“Maybe.”
“You don’t think so?”
“Well, look at this from my point of view,” Cord said. “Some woman calls up in the middle of the night, the uniforms come out, find what looks like the remains of one or two women. So they call in. And just in case, they call—not me, but Marty. Always Marty. Because Marty’s not a fag. Marty’s not a queer. Marty’s—”
“Yes,” Gregor said, “but that doesn’t have anything to do with whether these bodies are the work of the Plate Glass Killer, does it?”
“Marty Gayle would just love it if there were earlier cases than the ones I found. He’d just love it. It would turn the whole case around. It would make him look like a genius.”
“And that means—what?” Gregor asked. “That he’d say these were vic-tims of the Plate Glass Killer even when they weren’t?”
“Hell, he’d do more than that.
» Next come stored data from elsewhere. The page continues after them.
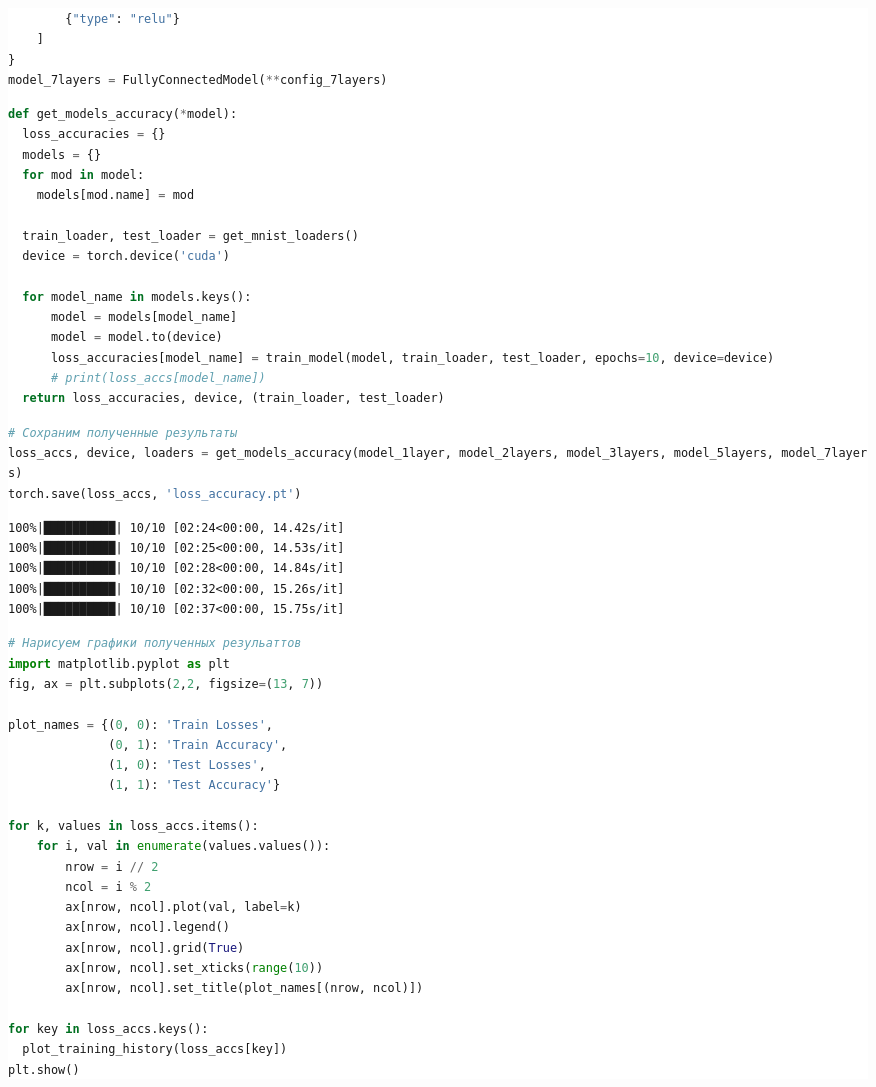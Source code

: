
 ```python
        {"type": "relu"}
    ]
}
model_7layers = FullyConnectedModel(**config_7layers)

```


```python
def get_models_accuracy(*model):
  loss_accuracies = {}
  models = {}
  for mod in model:
    models[mod.name] = mod

  train_loader, test_loader = get_mnist_loaders()
  device = torch.device('cuda')

  for model_name in models.keys():
      model = models[model_name]
      model = model.to(device)
      loss_accuracies[model_name] = train_model(model, train_loader, test_loader, epochs=10, device=device)
      # print(loss_accs[model_name])
  return loss_accuracies, device, (train_loader, test_loader)
```


```python
# Сохраним полученные результаты
loss_accs, device, loaders = get_models_accuracy(model_1layer, model_2layers, model_3layers, model_5layers, model_7layers)
torch.save(loss_accs, 'loss_accuracy.pt')
```

    100%|██████████| 10/10 [02:24<00:00, 14.42s/it]
    100%|██████████| 10/10 [02:25<00:00, 14.53s/it]
    100%|██████████| 10/10 [02:28<00:00, 14.84s/it]
    100%|██████████| 10/10 [02:32<00:00, 15.26s/it]
    100%|██████████| 10/10 [02:37<00:00, 15.75s/it]
    


```python
# Нарисуем графики полученных резульаттов
import matplotlib.pyplot as plt
fig, ax = plt.subplots(2,2, figsize=(13, 7))

plot_names = {(0, 0): 'Train Losses',
              (0, 1): 'Train Accuracy',
              (1, 0): 'Test Losses',
              (1, 1): 'Test Accuracy'}

for k, values in loss_accs.items():
    for i, val in enumerate(values.values()):
        nrow = i // 2
        ncol = i % 2
        ax[nrow, ncol].plot(val, label=k)
        ax[nrow, ncol].legend()
        ax[nrow, ncol].grid(True)
        ax[nrow, ncol].set_xticks(range(10))
        ax[nrow, ncol].set_title(plot_names[(nrow, ncol)])

for key in loss_accs.keys():
  plot_training_history(loss_accs[key])
plt.show()
```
He’d come along with a length of nylon cord and do the necktie on them himself. He’d do anything he had to do to screw me over.”
“I really don’t see how finding an earlier victim would screw you over.”
“It would make him look like a genius. It would make me look like the runner up. It’s the way he thinks. I’m telling you.”
Gregor had come to the opinion that it was the way both of them thought, and that the whole thing was a worse disaster than he’d imagined. The ambulance had been closed up and was now starting to run its engine. A uniformed patrolman coming out of the door to the house closed it behind him. Gregor could hear the crowd sighing around him.
“You got lucky,” he said. “That’s a big crowd out there. They could have gotten ugly.”
“They would have gotten ugly if they’d known they had a fag where they could get their hands on him.”
“Yes,” Gregor said. He only meant to punctuate the silence. Cord Leehan decided to take offense.
“Oh, don’t tell me you’re one of those,” he said. “Don’t tell me you go around thinking you know what it’s like to be gay. You don’t know what it’s like to be gay.”
Gregor didn’t know what it was like to be gay, and he didn’t know what it was like to be a jerk, but Cord Leehan was both; and it was the jerk part that was getting to him. He coughed again—if he kept this up, he was going to sound like Sarah Bernhardt in Camille —and begin to move slowly and cautiously toward the center of the action. Marty Gayle was over there, but not near Rob Benedetti, which was all Gregor asked.
The police cordon pulled back. The ambulance was trying to get through. The crowd swayed forward, but it was only a sway. The world had gone so cold Gregor wished he’d brought his heavier coat. It might only be that he was very tired. He got cold when he got tired.
He thought about Bennis, who had told him that he felt cold when he got tired. He’d never noticed it himself. He thought of Alison, who didn’t talk about his bodily states if she could help it. He put it all out of his mind and tapped Rob on the shoulder.
“There you are,” Rob said.
“I was talking to Cord Leehan.”
“Oh, God,” Rob said.
Gregor stepped back to let two uniforms go by carrying armloads of evidence bags. “Do you realize what a complete mess you’ve got here? The both of them ought to be locked up. And I do mean the both of them. You’ve got at least eleven women dead, possibly more if this turns out to be related. You’ve got a man in jail that even you and John aren’t sure ought to be there. And you’ve got what going on here with this investigation? In the hands of these two?”
“Yeah,” Rob said. “I know. Everybody knows.”
“And that’s it? You know? Has it occurred to you, or to John, for that matter—who usually possesses a modicum of common sense—that your real danger isn’t that you’ll jail the wrong guy but that you won’t be able to jail anybody at all? Who’s taking care of business while the two of them are busy spraying testosterone all over each other? Who’s keeping track of the evidence? Who’s double-checking witnesses? Has anybody even bothered to put in a report to the FBI’s Vicom unit?”
“That we’ve done,” Rob said. “That, I can guarantee you.”
“How?”
“I did it myself. Well, my office did.”
“Case closed,” Gregor said. “You can’t let this go on like this. You really can’t. You need to pull both of them off this case and put it in the hands of a pair of officers who can at least think straight.”